Work instructions: Starting from the line that contains "last for 1 hour.", reproduce each line exactly through the end of the material, and include no other lines.

Exercise data:
'''

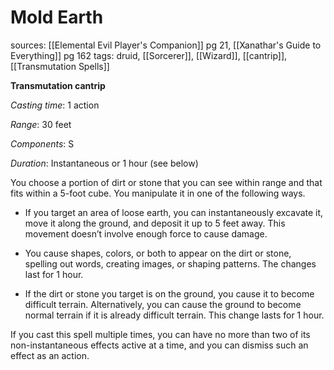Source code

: # Mold Earth
sources: [[Elemental Evil Player's Companion]] pg 21, [[Xanathar's Guide to Everything]] pg 162
tags: druid, [[Sorcerer]], [[Wizard]], [[cantrip]], [[Transmutation Spells]]

**Transmutation cantrip**

*Casting time*: 1 action

*Range*: 30 feet

*Components*: S

*Duration*: Instantaneous or 1 hour (see below)

You choose a portion of dirt or stone that you can see within range and that fits within a 5-foot cube. You manipulate it in one of the following ways.

 * If you target an area of loose earth, you can instantaneously excavate it, move it along the ground, and deposit it up to 5 feet away. This movement doesn’t involve enough force to cause damage.

 * You cause shapes, colors, or both to appear on the dirt or stone, spelling out words, creating images, or shaping patterns. The changes last for 1 hour.

 * If the dirt or stone you target is on the ground, you cause it to become difficult terrain. Alternatively, you can cause the ground to become normal terrain if it is already difficult terrain. This change lasts for 1 hour.

If you cast this spell multiple times, you can have no more than two of its non-instantaneous effects active at a time, and you can dismiss such an effect as an action.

'''

Output for this exercise:
 * You cause shapes, colors, or both to appear on the dirt or stone, spelling out words, creating images, or shaping patterns. The changes last for 1 hour.

 * If the dirt or stone you target is on the ground, you cause it to become difficult terrain. Alternatively, you can cause the ground to become normal terrain if it is already difficult terrain. This change lasts for 1 hour.

If you cast this spell multiple times, you can have no more than two of its non-instantaneous effects active at a time, and you can dismiss such an effect as an action.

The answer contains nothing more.